[Entries taken from a collection]
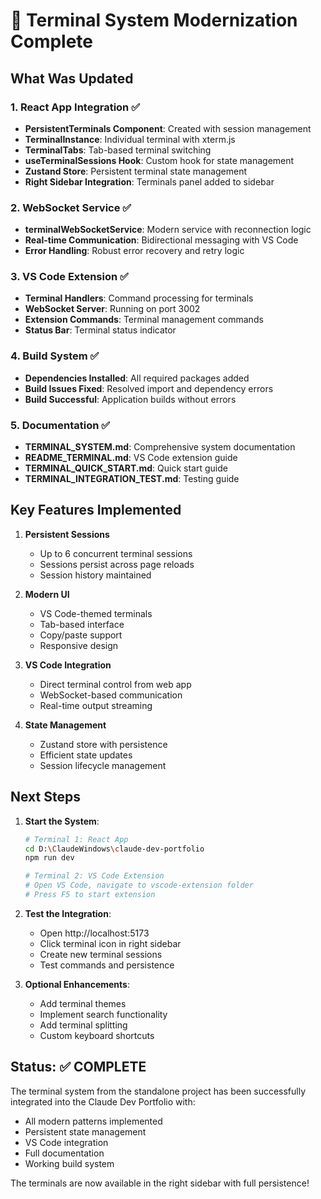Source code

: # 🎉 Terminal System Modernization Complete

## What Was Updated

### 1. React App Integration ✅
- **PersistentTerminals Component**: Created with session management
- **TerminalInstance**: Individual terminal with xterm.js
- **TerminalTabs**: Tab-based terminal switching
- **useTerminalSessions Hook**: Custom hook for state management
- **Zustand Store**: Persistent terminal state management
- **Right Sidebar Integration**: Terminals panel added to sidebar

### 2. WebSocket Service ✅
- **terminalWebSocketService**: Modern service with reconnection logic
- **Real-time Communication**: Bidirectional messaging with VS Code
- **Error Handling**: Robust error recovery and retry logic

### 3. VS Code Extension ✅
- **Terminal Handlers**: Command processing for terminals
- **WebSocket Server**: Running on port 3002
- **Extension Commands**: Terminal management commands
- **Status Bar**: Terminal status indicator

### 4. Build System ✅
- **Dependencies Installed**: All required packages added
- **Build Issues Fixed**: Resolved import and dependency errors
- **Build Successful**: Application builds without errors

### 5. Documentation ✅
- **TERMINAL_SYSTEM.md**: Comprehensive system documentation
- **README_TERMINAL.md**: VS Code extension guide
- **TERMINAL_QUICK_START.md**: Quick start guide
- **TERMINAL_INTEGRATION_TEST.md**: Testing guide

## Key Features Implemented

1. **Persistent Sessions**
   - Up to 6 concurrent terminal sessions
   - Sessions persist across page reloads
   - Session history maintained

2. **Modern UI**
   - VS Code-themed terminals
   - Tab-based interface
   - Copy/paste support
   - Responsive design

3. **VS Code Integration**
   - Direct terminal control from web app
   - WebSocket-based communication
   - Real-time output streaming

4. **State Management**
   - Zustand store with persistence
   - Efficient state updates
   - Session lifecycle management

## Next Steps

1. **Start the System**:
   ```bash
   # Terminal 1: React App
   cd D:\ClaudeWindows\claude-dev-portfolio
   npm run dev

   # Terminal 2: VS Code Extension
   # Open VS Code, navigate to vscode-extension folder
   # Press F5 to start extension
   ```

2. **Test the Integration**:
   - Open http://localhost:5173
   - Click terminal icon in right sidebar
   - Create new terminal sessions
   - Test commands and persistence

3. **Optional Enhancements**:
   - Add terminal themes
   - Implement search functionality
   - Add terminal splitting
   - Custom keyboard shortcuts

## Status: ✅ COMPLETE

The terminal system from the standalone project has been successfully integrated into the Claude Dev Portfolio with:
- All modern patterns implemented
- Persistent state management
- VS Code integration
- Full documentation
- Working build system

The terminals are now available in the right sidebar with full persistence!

...

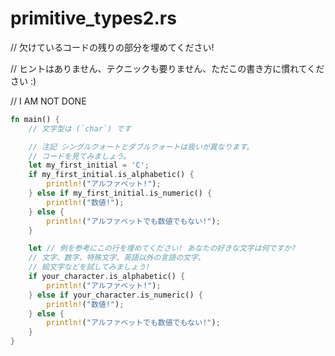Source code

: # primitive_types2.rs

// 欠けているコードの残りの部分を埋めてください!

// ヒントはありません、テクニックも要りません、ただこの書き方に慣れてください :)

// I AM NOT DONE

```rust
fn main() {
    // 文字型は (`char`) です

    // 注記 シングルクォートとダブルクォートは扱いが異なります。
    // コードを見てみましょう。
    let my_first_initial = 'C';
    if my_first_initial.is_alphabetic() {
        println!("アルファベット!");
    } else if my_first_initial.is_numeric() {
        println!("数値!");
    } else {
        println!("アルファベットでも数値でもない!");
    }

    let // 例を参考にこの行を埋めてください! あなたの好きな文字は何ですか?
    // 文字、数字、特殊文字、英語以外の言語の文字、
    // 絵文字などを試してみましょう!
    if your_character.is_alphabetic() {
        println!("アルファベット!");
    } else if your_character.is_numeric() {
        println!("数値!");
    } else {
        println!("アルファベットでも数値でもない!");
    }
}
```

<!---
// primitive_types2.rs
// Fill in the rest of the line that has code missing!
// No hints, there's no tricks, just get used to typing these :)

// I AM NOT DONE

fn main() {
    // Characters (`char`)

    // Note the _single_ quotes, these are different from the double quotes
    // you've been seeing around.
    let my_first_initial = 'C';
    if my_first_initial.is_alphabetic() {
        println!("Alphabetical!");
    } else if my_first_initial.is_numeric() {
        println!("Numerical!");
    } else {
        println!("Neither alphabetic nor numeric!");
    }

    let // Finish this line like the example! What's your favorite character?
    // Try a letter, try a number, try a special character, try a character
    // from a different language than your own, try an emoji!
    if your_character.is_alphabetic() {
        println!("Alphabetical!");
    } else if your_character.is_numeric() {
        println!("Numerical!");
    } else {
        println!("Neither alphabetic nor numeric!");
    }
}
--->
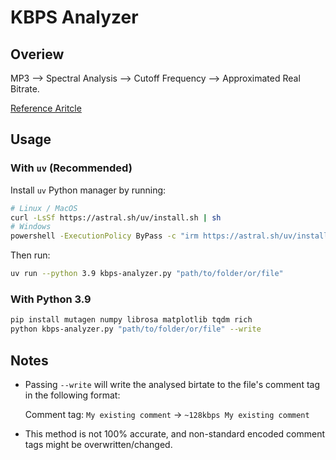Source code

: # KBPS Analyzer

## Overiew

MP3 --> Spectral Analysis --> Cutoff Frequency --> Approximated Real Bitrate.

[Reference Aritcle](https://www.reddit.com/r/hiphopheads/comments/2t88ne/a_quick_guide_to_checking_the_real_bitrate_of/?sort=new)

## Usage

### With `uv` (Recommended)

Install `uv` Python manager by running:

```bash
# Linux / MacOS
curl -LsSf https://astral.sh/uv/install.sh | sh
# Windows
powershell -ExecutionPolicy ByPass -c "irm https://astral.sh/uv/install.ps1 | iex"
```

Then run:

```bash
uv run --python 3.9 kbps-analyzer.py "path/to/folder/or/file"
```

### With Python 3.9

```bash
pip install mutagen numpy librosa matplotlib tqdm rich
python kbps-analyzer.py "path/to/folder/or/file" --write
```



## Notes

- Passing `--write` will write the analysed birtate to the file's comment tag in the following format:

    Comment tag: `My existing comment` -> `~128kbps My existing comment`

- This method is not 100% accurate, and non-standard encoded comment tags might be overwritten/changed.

...

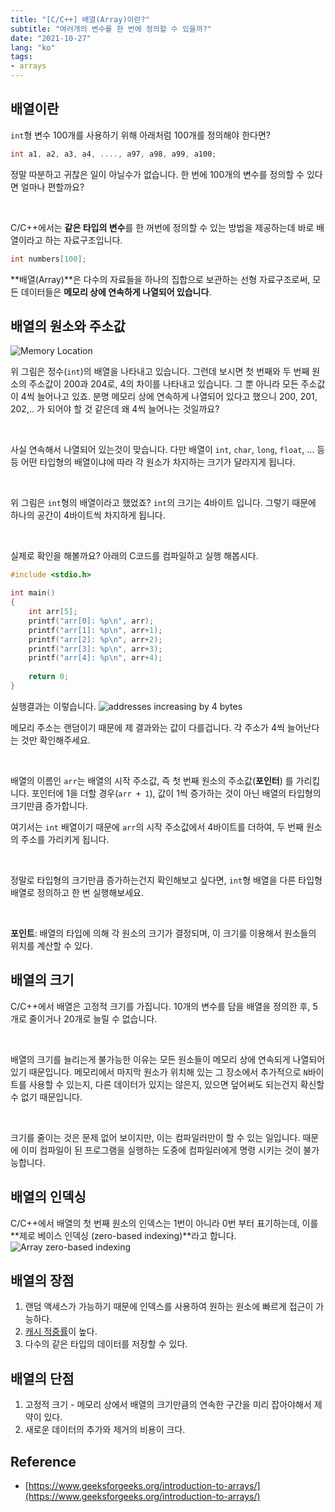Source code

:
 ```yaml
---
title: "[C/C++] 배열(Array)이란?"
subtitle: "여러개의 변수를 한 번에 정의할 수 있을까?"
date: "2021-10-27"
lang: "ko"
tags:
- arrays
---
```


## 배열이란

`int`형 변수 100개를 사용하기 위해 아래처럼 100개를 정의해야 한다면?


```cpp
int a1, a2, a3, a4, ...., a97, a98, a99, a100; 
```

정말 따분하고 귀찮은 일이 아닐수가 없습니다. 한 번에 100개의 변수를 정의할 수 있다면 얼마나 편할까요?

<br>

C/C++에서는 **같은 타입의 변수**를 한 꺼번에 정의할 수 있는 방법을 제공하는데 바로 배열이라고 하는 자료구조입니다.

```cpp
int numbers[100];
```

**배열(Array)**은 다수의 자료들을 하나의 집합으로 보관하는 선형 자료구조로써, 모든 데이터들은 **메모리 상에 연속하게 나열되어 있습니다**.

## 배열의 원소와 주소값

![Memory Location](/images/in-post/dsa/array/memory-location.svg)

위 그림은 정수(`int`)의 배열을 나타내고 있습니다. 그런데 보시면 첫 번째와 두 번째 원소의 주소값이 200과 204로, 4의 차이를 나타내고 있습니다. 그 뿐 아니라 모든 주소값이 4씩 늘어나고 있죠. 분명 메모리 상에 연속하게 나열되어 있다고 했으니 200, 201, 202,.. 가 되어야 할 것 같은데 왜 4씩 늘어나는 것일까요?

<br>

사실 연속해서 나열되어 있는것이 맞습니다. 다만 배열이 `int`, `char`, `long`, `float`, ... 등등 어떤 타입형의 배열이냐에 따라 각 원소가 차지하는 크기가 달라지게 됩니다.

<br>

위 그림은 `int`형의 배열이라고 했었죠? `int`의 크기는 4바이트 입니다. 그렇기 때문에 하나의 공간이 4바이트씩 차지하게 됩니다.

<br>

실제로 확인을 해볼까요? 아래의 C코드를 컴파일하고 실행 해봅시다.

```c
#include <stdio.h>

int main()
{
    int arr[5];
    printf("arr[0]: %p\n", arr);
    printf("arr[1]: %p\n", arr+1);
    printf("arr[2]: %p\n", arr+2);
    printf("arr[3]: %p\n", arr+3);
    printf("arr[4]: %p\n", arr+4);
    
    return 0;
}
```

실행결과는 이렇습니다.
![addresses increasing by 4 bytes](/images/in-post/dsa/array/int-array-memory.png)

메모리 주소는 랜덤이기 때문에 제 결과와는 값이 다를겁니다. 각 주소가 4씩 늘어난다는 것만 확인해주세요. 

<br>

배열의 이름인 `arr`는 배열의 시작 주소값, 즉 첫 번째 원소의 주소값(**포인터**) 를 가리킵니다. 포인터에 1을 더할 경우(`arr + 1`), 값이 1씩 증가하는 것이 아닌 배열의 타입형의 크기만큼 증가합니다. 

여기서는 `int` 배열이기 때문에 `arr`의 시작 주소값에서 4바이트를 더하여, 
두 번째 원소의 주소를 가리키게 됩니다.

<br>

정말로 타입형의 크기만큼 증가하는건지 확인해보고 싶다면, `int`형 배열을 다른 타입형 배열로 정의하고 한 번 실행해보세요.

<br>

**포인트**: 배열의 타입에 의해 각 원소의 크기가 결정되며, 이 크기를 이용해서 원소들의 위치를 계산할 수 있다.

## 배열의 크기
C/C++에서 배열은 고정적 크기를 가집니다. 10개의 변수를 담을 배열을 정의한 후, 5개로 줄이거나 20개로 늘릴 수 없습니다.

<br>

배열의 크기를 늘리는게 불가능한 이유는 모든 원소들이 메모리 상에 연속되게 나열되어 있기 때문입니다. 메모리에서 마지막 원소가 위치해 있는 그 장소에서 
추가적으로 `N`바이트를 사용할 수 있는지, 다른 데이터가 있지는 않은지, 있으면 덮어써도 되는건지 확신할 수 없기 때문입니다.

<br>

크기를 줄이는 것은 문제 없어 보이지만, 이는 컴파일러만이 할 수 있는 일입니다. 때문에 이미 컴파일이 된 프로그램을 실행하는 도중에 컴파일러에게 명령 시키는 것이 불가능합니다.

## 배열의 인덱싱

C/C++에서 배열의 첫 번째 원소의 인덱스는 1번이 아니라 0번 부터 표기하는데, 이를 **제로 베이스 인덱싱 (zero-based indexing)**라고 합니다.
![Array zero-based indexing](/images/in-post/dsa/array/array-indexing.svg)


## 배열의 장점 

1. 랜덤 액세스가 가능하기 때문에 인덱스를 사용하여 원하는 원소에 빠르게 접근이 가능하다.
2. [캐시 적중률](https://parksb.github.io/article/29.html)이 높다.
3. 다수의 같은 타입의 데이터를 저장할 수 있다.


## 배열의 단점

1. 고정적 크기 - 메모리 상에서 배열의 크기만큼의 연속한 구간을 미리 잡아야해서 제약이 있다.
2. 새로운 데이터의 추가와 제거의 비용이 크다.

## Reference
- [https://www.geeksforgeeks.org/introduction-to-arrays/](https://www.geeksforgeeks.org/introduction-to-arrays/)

» Problem requirements:
Say, as a number only, how many lines of the data contain "commands".

» Answer section:
2